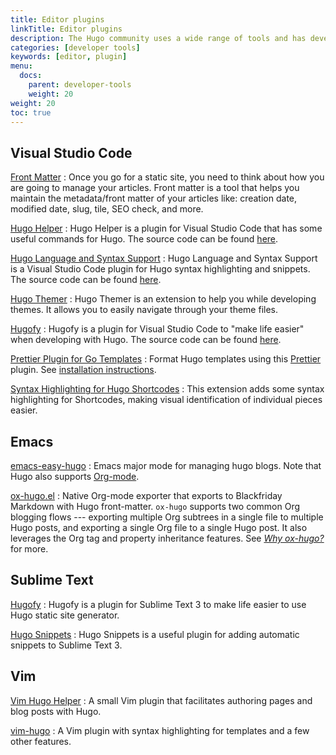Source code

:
 ```yaml
---
title: Editor plugins
linkTitle: Editor plugins
description: The Hugo community uses a wide range of tools and has developed plugins for some of the most popular text editors to help automate parts of your workflow.
categories: [developer tools]
keywords: [editor, plugin]
menu:
  docs:
    parent: developer-tools
    weight: 20
weight: 20
toc: true
---
```


## Visual Studio Code

[Front Matter](https://marketplace.visualstudio.com/items?itemName=eliostruyf.vscode-front-matter)
: Once you go for a static site, you need to think about how you are going to manage your articles. Front matter is a tool that helps you maintain the metadata/front matter of your articles like: creation date, modified date, slug, tile, SEO check, and more.

[Hugo Helper](https://marketplace.visualstudio.com/items?itemName=rusnasonov.vscode-hugo)
: Hugo Helper is a plugin for Visual Studio Code that has some useful commands for Hugo. The source code can be found [here](https://github.com/rusnasonov/vscode-hugo).

[Hugo Language and Syntax Support](https://marketplace.visualstudio.com/items?itemName=budparr.language-hugo-vscode)
: Hugo Language and Syntax Support is a Visual Studio Code plugin for Hugo syntax highlighting and snippets. The source code can be found [here](https://github.com/budparr/language-hugo-vscode).

[Hugo Themer](https://marketplace.visualstudio.com/items?itemName=eliostruyf.vscode-hugo-themer)
: Hugo Themer is an extension to help you while developing themes. It allows you to easily navigate through your theme files.

[Hugofy](https://marketplace.visualstudio.com/items?itemName=akmittal.hugofy)
: Hugofy is a plugin for Visual Studio Code to "make life easier" when developing with Hugo. The source code can be found [here](https://github.com/akmittal/hugofy-vscode).

[Prettier Plugin for Go Templates](https://github.com/NiklasPor/prettier-plugin-go-template)
: Format Hugo templates using this [Prettier](https://prettier.io/) plugin. See [installation instructions](https://discourse.gohugo.io/t/38403).

[Syntax Highlighting for Hugo Shortcodes](https://marketplace.visualstudio.com/items?itemName=kaellarkin.hugo-shortcode-syntax)
: This extension adds some syntax highlighting for Shortcodes, making visual identification of individual pieces easier.

## Emacs

[emacs-easy-hugo](https://github.com/masasam/emacs-easy-hugo)
: Emacs major mode for managing hugo blogs. Note that Hugo also supports [Org-mode][formats].

[ox-hugo.el](https://ox-hugo.scripter.co)
: Native Org-mode exporter that exports to Blackfriday Markdown with Hugo front-matter. `ox-hugo` supports two common Org blogging flows --- exporting multiple Org subtrees in a single file to multiple Hugo posts, and exporting a single Org file to a single Hugo post. It also leverages the Org tag and property inheritance features. See [*Why ox-hugo?*](https://ox-hugo.scripter.co/doc/why-ox-hugo/) for more.

## Sublime Text

[Hugofy](https://github.com/akmittal/Hugofy)
: Hugofy is a plugin for Sublime Text 3 to make life easier to use Hugo static site generator.

[Hugo Snippets](https://packagecontrol.io/packages/Hugo%20Snippets)
: Hugo Snippets is a useful plugin for adding automatic snippets to Sublime Text&nbsp;3.

## Vim

[Vim Hugo Helper]: https://github.com/robertbasic/vim-hugo-helper

[Vim Hugo Helper]
: A small Vim plugin that facilitates authoring pages and blog posts with Hugo.

[xxx]: xxx

[vim-hugo](https://github.com/phelipetls/vim-hugo)
: A Vim plugin with syntax highlighting for templates and a few other features.

[formats]: /content-management/formats/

—————

• [Assigned task] An exact copy of the data above is required, printed without its pictures.

• [Result]
Source code

:
 ```yaml
---
title: Editor plugins
linkTitle: Editor plugins
description: The Hugo community uses a wide range of tools and has developed plugins for some of the most popular text editors to help automate parts of your workflow.
categories: [developer tools]
keywords: [editor, plugin]
menu:
  docs:
    parent: developer-tools
    weight: 20
weight: 20
toc: true
---
```


## Visual Studio Code

[Front Matter](https://marketplace.visualstudio.com/items?itemName=eliostruyf.vscode-front-matter)
: Once you go for a static site, you need to think about how you are going to manage your articles. Front matter is a tool that helps you maintain the metadata/front matter of your articles like: creation date, modified date, slug, tile, SEO check, and more.

[Hugo Helper](https://marketplace.visualstudio.com/items?itemName=rusnasonov.vscode-hugo)
: Hugo Helper is a plugin for Visual Studio Code that has some useful commands for Hugo. The source code can be found [here](https://github.com/rusnasonov/vscode-hugo).

[Hugo Language and Syntax Support](https://marketplace.visualstudio.com/items?itemName=budparr.language-hugo-vscode)
: Hugo Language and Syntax Support is a Visual Studio Code plugin for Hugo syntax highlighting and snippets. The source code can be found [here](https://github.com/budparr/language-hugo-vscode).

[Hugo Themer](https://marketplace.visualstudio.com/items?itemName=eliostruyf.vscode-hugo-themer)
: Hugo Themer is an extension to help you while developing themes. It allows you to easily navigate through your theme files.

[Hugofy](https://marketplace.visualstudio.com/items?itemName=akmittal.hugofy)
: Hugofy is a plugin for Visual Studio Code to "make life easier" when developing with Hugo. The source code can be found [here](https://github.com/akmittal/hugofy-vscode).

[Prettier Plugin for Go Templates](https://github.com/NiklasPor/prettier-plugin-go-template)
: Format Hugo templates using this [Prettier](https://prettier.io/) plugin. See [installation instructions](https://discourse.gohugo.io/t/38403).

[Syntax Highlighting for Hugo Shortcodes](https://marketplace.visualstudio.com/items?itemName=kaellarkin.hugo-shortcode-syntax)
: This extension adds some syntax highlighting for Shortcodes, making visual identification of individual pieces easier.

## Emacs

[emacs-easy-hugo](https://github.com/masasam/emacs-easy-hugo)
: Emacs major mode for managing hugo blogs. Note that Hugo also supports [Org-mode][formats].

[ox-hugo.el](https://ox-hugo.scripter.co)
: Native Org-mode exporter that exports to Blackfriday Markdown with Hugo front-matter. `ox-hugo` supports two common Org blogging flows --- exporting multiple Org subtrees in a single file to multiple Hugo posts, and exporting a single Org file to a single Hugo post. It also leverages the Org tag and property inheritance features. See [*Why ox-hugo?*](https://ox-hugo.scripter.co/doc/why-ox-hugo/) for more.

## Sublime Text

[Hugofy](https://github.com/akmittal/Hugofy)
: Hugofy is a plugin for Sublime Text 3 to make life easier to use Hugo static site generator.

[Hugo Snippets](https://packagecontrol.io/packages/Hugo%20Snippets)
: Hugo Snippets is a useful plugin for adding automatic snippets to Sublime Text&nbsp;3.

## Vim

[Vim Hugo Helper]: https://github.com/robertbasic/vim-hugo-helper

[Vim Hugo Helper]
: A small Vim plugin that facilitates authoring pages and blog posts with Hugo.

[xxx]: xxx

[vim-hugo](https://github.com/phelipetls/vim-hugo)
: A Vim plugin with syntax highlighting for templates and a few other features.

[formats]: /content-management/formats/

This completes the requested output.